Remedios Caseros para Aliviar el Dolor
Mientras buscas atención dental profesional, puedes considerar algunos remedios caseros para aliviar el dolor:
- Toma analgésicos: puedes tomar analgésicos de venta libre como ibuprofeno o paracetamol. En primer lugar, el dolor puede controlarse mediante la administración de fármacos analgésicos que pueden enmascarar los síntomas y proporcionar alivio al paciente.
- Aceite de clavo: tiene propiedades analgésicas y antisépticas que pueden ayudar a aliviar el dolor de la pulpitis.
Prevención de la Pulpitis Dental
El mejor tratamiento para la pulpitis es la prevención. La higiene bucodental es el factor fundamental para la prevención de la pulpitis.
Para evitar la pulpitis debes realizar las siguientes acciones.
- Mantener una higiene dental adecuada: cepilla tus dientes por lo menos tres veces al día con dentífricos adecuados o después de cada comida. Usa hilo y enjuague bucal una vez al día para completar tu rutina. El uso, varias veces al día, del cepillado dental, la seda dental y el enjuague bucal, son la base de la prevención de cualquier enfermedad bucodental y también de la pulpitis.
- Realizar revisiones periódicas en el dentista: al menos una o dos veces al año. Visita al dentista: no debes esperar a sentir molestias en un diente o haberte golpeado para ir al dentista. Lo ideal es que asistas a una consulta de revisión cada 6 meses. Esto permite que detecten cualquier problema o afección a tiempo e incluso prevenirlas.
Pero la pulpitis también puede ser desencadenada por el bruxismo, una alteración temporomandibular en aumento en los últimos meses en las consultas de los dentistas.
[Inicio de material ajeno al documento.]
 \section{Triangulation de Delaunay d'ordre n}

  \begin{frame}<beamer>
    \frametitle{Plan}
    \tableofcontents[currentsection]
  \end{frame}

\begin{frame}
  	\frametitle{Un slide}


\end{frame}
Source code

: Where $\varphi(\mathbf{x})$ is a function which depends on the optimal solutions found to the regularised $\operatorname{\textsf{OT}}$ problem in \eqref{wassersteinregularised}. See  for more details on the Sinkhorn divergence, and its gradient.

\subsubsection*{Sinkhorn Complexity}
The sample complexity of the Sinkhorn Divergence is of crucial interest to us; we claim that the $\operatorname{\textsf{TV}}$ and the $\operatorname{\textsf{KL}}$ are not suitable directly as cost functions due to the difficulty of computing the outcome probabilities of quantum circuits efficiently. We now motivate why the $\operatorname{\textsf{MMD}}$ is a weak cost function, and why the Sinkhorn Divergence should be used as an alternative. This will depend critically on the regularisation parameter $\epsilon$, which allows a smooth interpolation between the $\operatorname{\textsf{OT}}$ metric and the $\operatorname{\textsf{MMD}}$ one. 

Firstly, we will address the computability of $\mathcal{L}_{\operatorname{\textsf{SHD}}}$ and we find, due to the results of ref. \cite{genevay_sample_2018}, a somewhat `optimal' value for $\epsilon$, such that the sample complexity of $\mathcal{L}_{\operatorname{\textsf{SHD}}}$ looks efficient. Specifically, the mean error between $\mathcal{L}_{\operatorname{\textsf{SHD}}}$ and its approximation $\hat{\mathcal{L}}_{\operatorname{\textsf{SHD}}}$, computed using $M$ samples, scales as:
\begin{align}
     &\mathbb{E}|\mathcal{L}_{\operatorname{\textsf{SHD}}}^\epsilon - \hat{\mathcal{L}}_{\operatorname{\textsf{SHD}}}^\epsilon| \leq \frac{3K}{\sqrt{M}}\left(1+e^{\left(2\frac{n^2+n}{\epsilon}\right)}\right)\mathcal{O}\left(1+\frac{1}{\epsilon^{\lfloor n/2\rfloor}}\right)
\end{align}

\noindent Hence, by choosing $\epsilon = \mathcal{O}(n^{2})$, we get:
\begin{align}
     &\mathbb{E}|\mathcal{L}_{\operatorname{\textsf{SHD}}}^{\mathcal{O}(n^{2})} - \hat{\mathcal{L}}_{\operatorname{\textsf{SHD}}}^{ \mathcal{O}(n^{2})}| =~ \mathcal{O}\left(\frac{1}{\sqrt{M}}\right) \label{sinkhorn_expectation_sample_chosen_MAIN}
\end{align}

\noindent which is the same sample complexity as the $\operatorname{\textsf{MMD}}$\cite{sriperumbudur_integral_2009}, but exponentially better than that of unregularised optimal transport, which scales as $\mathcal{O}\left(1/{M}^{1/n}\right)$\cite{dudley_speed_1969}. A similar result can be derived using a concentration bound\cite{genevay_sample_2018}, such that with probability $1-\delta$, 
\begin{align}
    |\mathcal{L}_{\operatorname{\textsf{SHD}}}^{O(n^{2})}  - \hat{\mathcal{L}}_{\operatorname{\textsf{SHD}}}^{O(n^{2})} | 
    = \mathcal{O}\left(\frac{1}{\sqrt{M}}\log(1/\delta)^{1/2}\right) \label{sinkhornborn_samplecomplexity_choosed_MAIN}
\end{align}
Complicaciones de no Tratar la Pulpitis
Cuando el paciente no recibe un tratamiento oportuno para la pulpitis es posible que la infección se propague y se agrave la condicion, o que se forme un absceso, celulitis u osteomielitis. Lo que puede aumentar el dolor y provocar también fiebre, hinchazón, mayor sensibilidad, inflamación de las glándulas del cuello, e incluso pérdida ósea.
La infección se puede prolongar a otras partes del cuerpo, agravando aún más la condición del paciente.
Buscar atención médica ante cualquiera de los síntomas es esencial, ya que se puede incluso perder una pieza dental debido a que la infección puede destruir el diente. En algunos pacientes, una exodoncia puede ser necesaria si no se trata a tiempo la pulpitis.
Si padeces pulpitis, es muy importante que acudas a un dentista cuanto antes, ya que, si no se trata, puede conducir a muchos problemas.
Si notas molestias en algún diente o alguna muela, no dejes pasar el tiempo.